Jamie Crombie

Personal information
- Born: September 13, 1965 (age 60) Vermont, United States

Sport

Medal record
Men's squash
Representing Canada
Pan American Championships
| Gold medal – first place | 1993 Medellin | Singles |
| Silver medal – second place | 1993 Medellin | Team |
Pan American Games
| Bronze medal – third place | 1995 Mar del Plata | Singles |
| Gold medal – first place | 1995 Mar del Plata | Team |
| Gold medal – first place | 1999 Winnipeg | Team |
Representing United States
Pan American Championships
| Silver medal – second place | 2005 San Salvador | Team |
| Gold medal – first place | 2006 Medellin | Doubles |

= Jamie Crombie =

Canadian and American squash player (born 1965)

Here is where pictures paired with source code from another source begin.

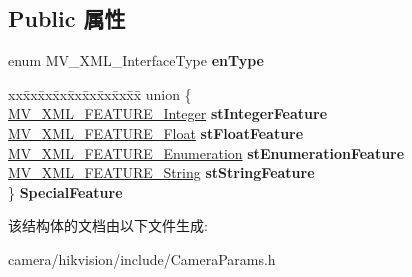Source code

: \subsection*{Public 属性}
\begin{DoxyCompactItemize}
\item 
\mbox{\label{struct___m_v___x_m_l___c_a_m_e_r_a___f_e_a_t_u_r_e___a5740e69af6a0b78dbf4fea7c402fa322}} 
enum M\+V\+\_\+\+X\+M\+L\+\_\+\+Interface\+Type {\bfseries en\+Type}
\item 
\mbox{\label{struct___m_v___x_m_l___c_a_m_e_r_a___f_e_a_t_u_r_e___a0b1dd626f39f00083003297c61717b5f}} 
\begin{tabbing}
xx\=xx\=xx\=xx\=xx\=xx\=xx\=xx\=xx\=\kill
union \{\\
\>\hyperlink{struct___m_v___x_m_l___f_e_a_t_u_r_e___integer__}{MV\_XML\_FEATURE\_Integer} {\bfseries stIntegerFeature}\\
\>\hyperlink{struct___m_v___x_m_l___f_e_a_t_u_r_e___float__}{MV\_XML\_FEATURE\_Float} {\bfseries stFloatFeature}\\
\>\hyperlink{struct___m_v___x_m_l___f_e_a_t_u_r_e___enumeration__}{MV\_XML\_FEATURE\_Enumeration} {\bfseries stEnumerationFeature}\\
\>\hyperlink{struct___m_v___x_m_l___f_e_a_t_u_r_e___string__}{MV\_XML\_FEATURE\_String} {\bfseries stStringFeature}\\
\} {\bfseries SpecialFeature}\\

\end{tabbing}\end{DoxyCompactItemize}


该结构体的文档由以下文件生成\+:\begin{DoxyCompactItemize}
\item 
camera/hikvision/include/Camera\+Params.\+h\end{DoxyCompactItemize}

Jamie Crombie (born September 13, 1965 in Vermont, United States) is a former professional male squash player who represented Canada and later the United States during his career. He represented Canada at the World Team Squash Championships in each of 1985, 1987, 1989, 1991, 1993 and 1995. He reached a career-high PSA ranking of World No. 32 in March 1995.

He was a member of the Canadian National Team for a remarkable 15 years from 1984 to 1999. In 1993 at the Pan American Championships he won the Individual Gold (and Team Silver) and in 1995 at the Pan American Games he won the Individual Bronze and the Team Gold along with Gary Waite, Jonathon Power and Sabir Butt. Once more at the 1999 Pan American Games in Winnipeg Jamie helped Canada win Team Gold along with Graham Ryding and Kelly Patrick.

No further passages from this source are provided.